>>

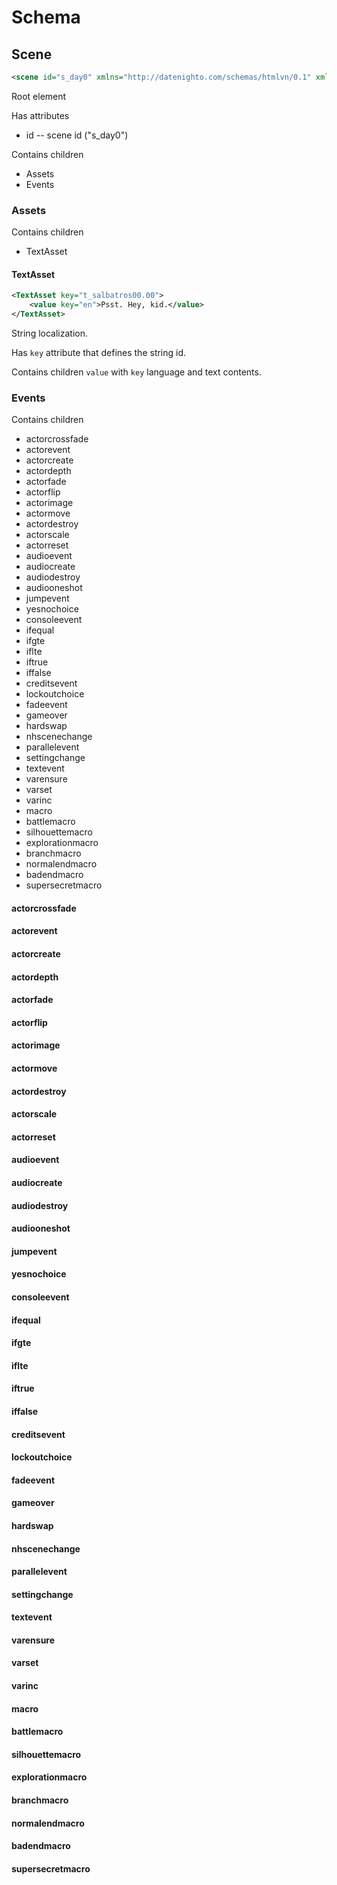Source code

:# Schema

## Scene

```xml
<scene id="s_day0" xmlns="http://datenighto.com/schemas/htmlvn/0.1" xmlns:xsi="http://www.w3.org/2001/XMLSchema-instance" xsi:schemaLocation="http://datenighto.com/schemas/htmlvn/0.1 ./htmlvn.xsd">
```

Root element

Has attributes
- id -- scene id ("s_day0")

Contains children
- Assets
- Events

### Assets

Contains children
- TextAsset

#### TextAsset

```xml
<TextAsset key="t_salbatros00.00">
    <value key="en">Psst. Hey, kid.</value>
</TextAsset>
```

String localization.

Has `key` attribute that defines the string id.

Contains children `value` with `key` language and text contents.

### Events

Contains children
- actorcrossfade
- actorevent
- actorcreate
- actordepth
- actorfade
- actorflip
- actorimage
- actormove
- actordestroy
- actorscale
- actorreset
- audioevent
- audiocreate
- audiodestroy
- audiooneshot
- jumpevent
- yesnochoice
- consoleevent
- ifequal
- ifgte
- iflte
- iftrue
- iffalse
- creditsevent
- lockoutchoice
- fadeevent
- gameover
- hardswap
- nhscenechange
- parallelevent
- settingchange
- textevent
- varensure
- varset
- varinc
- macro
- battlemacro
- silhouettemacro
- explorationmacro
- branchmacro
- normalendmacro
- badendmacro
- supersecretmacro


#### actorcrossfade



#### actorevent



#### actorcreate



#### actordepth



#### actorfade



#### actorflip



#### actorimage



#### actormove



#### actordestroy



#### actorscale



#### actorreset



#### audioevent



#### audiocreate



#### audiodestroy



#### audiooneshot



#### jumpevent



#### yesnochoice



#### consoleevent



#### ifequal



#### ifgte



#### iflte



#### iftrue



#### iffalse



#### creditsevent



#### lockoutchoice



#### fadeevent



#### gameover



#### hardswap



#### nhscenechange



#### parallelevent



#### settingchange



#### textevent



#### varensure



#### varset



#### varinc



#### macro



#### battlemacro



#### silhouettemacro



#### explorationmacro



#### branchmacro



#### normalendmacro



#### badendmacro



#### supersecretmacro




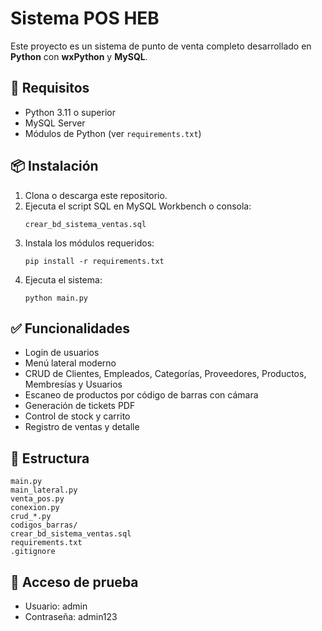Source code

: # Sistema POS HEB

Este proyecto es un sistema de punto de venta completo desarrollado en **Python** con **wxPython** y **MySQL**.

## 🚀 Requisitos

- Python 3.11 o superior
- MySQL Server
- Módulos de Python (ver `requirements.txt`)

## 📦 Instalación

1. Clona o descarga este repositorio.
2. Ejecuta el script SQL en MySQL Workbench o consola:
   ```
   crear_bd_sistema_ventas.sql
   ```
3. Instala los módulos requeridos:
   ```
   pip install -r requirements.txt
   ```
4. Ejecuta el sistema:
   ```
   python main.py
   ```

## ✅ Funcionalidades

- Login de usuarios
- Menú lateral moderno
- CRUD de Clientes, Empleados, Categorías, Proveedores, Productos, Membresías y Usuarios
- Escaneo de productos por código de barras con cámara
- Generación de tickets PDF
- Control de stock y carrito
- Registro de ventas y detalle

## 📁 Estructura
```
main.py
main_lateral.py
venta_pos.py
conexion.py
crud_*.py
codigos_barras/
crear_bd_sistema_ventas.sql
requirements.txt
.gitignore
```

## 👤 Acceso de prueba
- Usuario: admin
- Contraseña: admin123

<<

Your copy should match the records above exactly, apart from the pictures, which stay out.

Source code

:# Schema

## Scene

```xml
<scene id="s_day0" xmlns="http://datenighto.com/schemas/htmlvn/0.1" xmlns:xsi="http://www.w3.org/2001/XMLSchema-instance" xsi:schemaLocation="http://datenighto.com/schemas/htmlvn/0.1 ./htmlvn.xsd">
```

Root element

Has attributes
- id -- scene id ("s_day0")

Contains children
- Assets
- Events

### Assets

Contains children
- TextAsset

#### TextAsset

```xml
<TextAsset key="t_salbatros00.00">
    <value key="en">Psst. Hey, kid.</value>
</TextAsset>
```

String localization.

Has `key` attribute that defines the string id.

Contains children `value` with `key` language and text contents.

### Events

Contains children
- actorcrossfade
- actorevent
- actorcreate
- actordepth
- actorfade
- actorflip
- actorimage
- actormove
- actordestroy
- actorscale
- actorreset
- audioevent
- audiocreate
- audiodestroy
- audiooneshot
- jumpevent
- yesnochoice
- consoleevent
- ifequal
- ifgte
- iflte
- iftrue
- iffalse
- creditsevent
- lockoutchoice
- fadeevent
- gameover
- hardswap
- nhscenechange
- parallelevent
- settingchange
- textevent
- varensure
- varset
- varinc
- macro
- battlemacro
- silhouettemacro
- explorationmacro
- branchmacro
- normalendmacro
- badendmacro
- supersecretmacro


#### actorcrossfade



#### actorevent



#### actorcreate



#### actordepth



#### actorfade



#### actorflip



#### actorimage



#### actormove



#### actordestroy



#### actorscale



#### actorreset



#### audioevent



#### audiocreate



#### audiodestroy



#### audiooneshot



#### jumpevent



#### yesnochoice



#### consoleevent



#### ifequal



#### ifgte



#### iflte



#### iftrue



#### iffalse



#### creditsevent



#### lockoutchoice



#### fadeevent



#### gameover



#### hardswap



#### nhscenechange



#### parallelevent



#### settingchange



#### textevent



#### varensure



#### varset



#### varinc



#### macro



#### battlemacro



#### silhouettemacro



#### explorationmacro



#### branchmacro



#### normalendmacro



#### badendmacro



#### supersecretmacro




Source code

: # Sistema POS HEB

Este proyecto es un sistema de punto de venta completo desarrollado en **Python** con **wxPython** y **MySQL**.

## 🚀 Requisitos

- Python 3.11 o superior
- MySQL Server
- Módulos de Python (ver `requirements.txt`)

## 📦 Instalación

1. Clona o descarga este repositorio.
2. Ejecuta el script SQL en MySQL Workbench o consola:
   ```
   crear_bd_sistema_ventas.sql
   ```
3. Instala los módulos requeridos:
   ```
   pip install -r requirements.txt
   ```
4. Ejecuta el sistema:
   ```
   python main.py
   ```

## ✅ Funcionalidades

- Login de usuarios
- Menú lateral moderno
- CRUD de Clientes, Empleados, Categorías, Proveedores, Productos, Membresías y Usuarios
- Escaneo de productos por código de barras con cámara
- Generación de tickets PDF
- Control de stock y carrito
- Registro de ventas y detalle

## 📁 Estructura
```
main.py
main_lateral.py
venta_pos.py
conexion.py
crud_*.py
codigos_barras/
crear_bd_sistema_ventas.sql
requirements.txt
.gitignore
```

## 👤 Acceso de prueba
- Usuario: admin
- Contraseña: admin123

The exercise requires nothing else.